--- WORK TASK ---
Word for word, reproduce all entries below, leaving every picture out.

START GIVEN INFORMATION

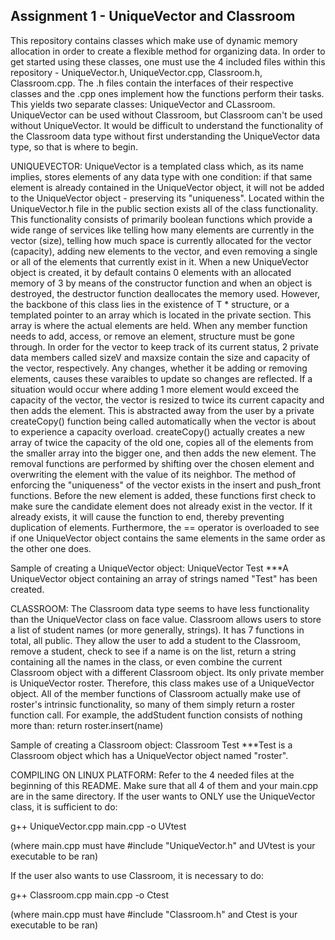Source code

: ## Assignment 1 - UniqueVector and Classroom

This repository contains classes which make use of dynamic memory allocation in order to create a flexible method for organizing data. In order to get started using these classes, one must use the 4 included files within this repository - UniqueVector.h, UniqueVector.cpp, Classroom.h, Classroom.cpp. The .h files contain the interfaces of their respective classes and the .cpp ones implement how the functions perform their tasks. This yields two separate classes: UniqueVector and CLassroom. UniqueVector can be used without Classroom, but Classroom can't be used without UniqueVector. It would be difficult to understand the functionality of the Classroom data type without first understanding the UniqueVector data type, so that is where to begin.

UNIQUEVECTOR:
UniqueVector is a templated class which, as its name implies, stores elements of any data type with one condition: if that same element is already contained in the UniqueVector object, it will not be added to the UniqueVector object - preserving its "uniqueness". Located within the UniqueVector.h file in the public section exists all of the class functionality. This functionality consists of primarily boolean functions which provide a wide range of services like telling how many elements are currently in the vector (size), telling how much space is currently allocated for the vector (capacity), adding new elements to the vector, and even removing a single or all of the elements that currently exist in it. When a new UniqueVector object is created, it by default contains 0 elements with an allocated memory of 3 by means of the constructor function and when an object is destroyed, the destructor function deallocates the memory used. However, the backbone of this class lies in the existence of T * structure, or a templated pointer to an array which is located in the private section. This array is where the actual elements are held. When any member function needs to add, access, or remove an element, structure must be gone through. In order for the vector to keep track of its current status, 2 private data members called sizeV and maxsize contain the size and capacity of the vector, respectively. Any changes, whether it be adding or removing elements, causes these varaibles to update so changes are reflected. If a situation would occur where adding 1 more element would exceed the capacity of the vector, the vector is resized to twice its current capacity and then adds the element. This is abstracted away from the user by a private createCopy() function being called automatically when the vector is about to experience a capacity overload. createCopy() actually creates a new array of twice the capacity of the old one, copies all of the elements from the smaller array into the bigger one, and then adds the new element. The removal functions are performed by shifting over the chosen element and overwriting the element with the value of its neighbor. The method of enforcing the "uniqueness" of the vector exists in the insert and push_front functions. Before the new element is added, these functions first check to make sure the candidate element does not already exist in the vector. If it already exists, it will cause the function to end, thereby preventing duplication of elements. Furthermore, the == operator is overloaded to see if one UniqueVector object contains the same elements in the same order as the other one does.

Sample of creating a UniqueVector object: UniqueVector<string> Test
***A UniqueVector object containing an array of strings named "Test" has been created.


CLASSROOM:
The Classroom data type seems to have less functionality than the UniqueVector class on face value. Classroom allows users to store a list of student names (or more generally, strings). It has 7 functions in total, all public. They allow the user to add a student to the Classroom, remove a student, check to see if a name is on the list, return a string containing all the names in the class, or even combine the current Classroom object with a different Classroom object. Its only private member is UniqueVector<string> roster. Therefore, this class makes use of a UniqueVector object. All of the member functions of Classroom actually make use of roster's intrinsic functionality, so many of them simply return a roster function call. For example, the addStudent function consists of nothing more than: return roster.insert(name)

Sample of creating a Classroom object: Classroom Test
***Test is a Classroom object which has a UniqueVector<string> object named "roster".


COMPILING ON LINUX PLATFORM:
Refer to the 4 needed files at the beginning of this README. Make sure that all 4 of them and your main.cpp are in the same directory. If the user wants to ONLY use the UniqueVector class, it is sufficient to do:

g++ UniqueVector.cpp main.cpp -o UVtest

(where main.cpp must have #include "UniqueVector.h" and UVtest is your executable to be ran)

If the user also wants to use Classroom, it is necessary to do:

g++ Classroom.cpp main.cpp -o Ctest

(where main.cpp must have #include "Classroom.h" and Ctest is your executable to be ran)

END GIVEN INFORMATION

--- WORKED SOLUTION ---
Source code

: ## Assignment 1 - UniqueVector and Classroom

This repository contains classes which make use of dynamic memory allocation in order to create a flexible method for organizing data. In order to get started using these classes, one must use the 4 included files within this repository - UniqueVector.h, UniqueVector.cpp, Classroom.h, Classroom.cpp. The .h files contain the interfaces of their respective classes and the .cpp ones implement how the functions perform their tasks. This yields two separate classes: UniqueVector and CLassroom. UniqueVector can be used without Classroom, but Classroom can't be used without UniqueVector. It would be difficult to understand the functionality of the Classroom data type without first understanding the UniqueVector data type, so that is where to begin.

UNIQUEVECTOR:
UniqueVector is a templated class which, as its name implies, stores elements of any data type with one condition: if that same element is already contained in the UniqueVector object, it will not be added to the UniqueVector object - preserving its "uniqueness". Located within the UniqueVector.h file in the public section exists all of the class functionality. This functionality consists of primarily boolean functions which provide a wide range of services like telling how many elements are currently in the vector (size), telling how much space is currently allocated for the vector (capacity), adding new elements to the vector, and even removing a single or all of the elements that currently exist in it. When a new UniqueVector object is created, it by default contains 0 elements with an allocated memory of 3 by means of the constructor function and when an object is destroyed, the destructor function deallocates the memory used. However, the backbone of this class lies in the existence of T * structure, or a templated pointer to an array which is located in the private section. This array is where the actual elements are held. When any member function needs to add, access, or remove an element, structure must be gone through. In order for the vector to keep track of its current status, 2 private data members called sizeV and maxsize contain the size and capacity of the vector, respectively. Any changes, whether it be adding or removing elements, causes these varaibles to update so changes are reflected. If a situation would occur where adding 1 more element would exceed the capacity of the vector, the vector is resized to twice its current capacity and then adds the element. This is abstracted away from the user by a private createCopy() function being called automatically when the vector is about to experience a capacity overload. createCopy() actually creates a new array of twice the capacity of the old one, copies all of the elements from the smaller array into the bigger one, and then adds the new element. The removal functions are performed by shifting over the chosen element and overwriting the element with the value of its neighbor. The method of enforcing the "uniqueness" of the vector exists in the insert and push_front functions. Before the new element is added, these functions first check to make sure the candidate element does not already exist in the vector. If it already exists, it will cause the function to end, thereby preventing duplication of elements. Furthermore, the == operator is overloaded to see if one UniqueVector object contains the same elements in the same order as the other one does.

Sample of creating a UniqueVector object: UniqueVector<string> Test
***A UniqueVector object containing an array of strings named "Test" has been created.


CLASSROOM:
The Classroom data type seems to have less functionality than the UniqueVector class on face value. Classroom allows users to store a list of student names (or more generally, strings). It has 7 functions in total, all public. They allow the user to add a student to the Classroom, remove a student, check to see if a name is on the list, return a string containing all the names in the class, or even combine the current Classroom object with a different Classroom object. Its only private member is UniqueVector<string> roster. Therefore, this class makes use of a UniqueVector object. All of the member functions of Classroom actually make use of roster's intrinsic functionality, so many of them simply return a roster function call. For example, the addStudent function consists of nothing more than: return roster.insert(name)

Sample of creating a Classroom object: Classroom Test
***Test is a Classroom object which has a UniqueVector<string> object named "roster".


COMPILING ON LINUX PLATFORM:
Refer to the 4 needed files at the beginning of this README. Make sure that all 4 of them and your main.cpp are in the same directory. If the user wants to ONLY use the UniqueVector class, it is sufficient to do:

g++ UniqueVector.cpp main.cpp -o UVtest

(where main.cpp must have #include "UniqueVector.h" and UVtest is your executable to be ran)

If the user also wants to use Classroom, it is necessary to do:

g++ Classroom.cpp main.cpp -o Ctest

(where main.cpp must have #include "Classroom.h" and Ctest is your executable to be ran)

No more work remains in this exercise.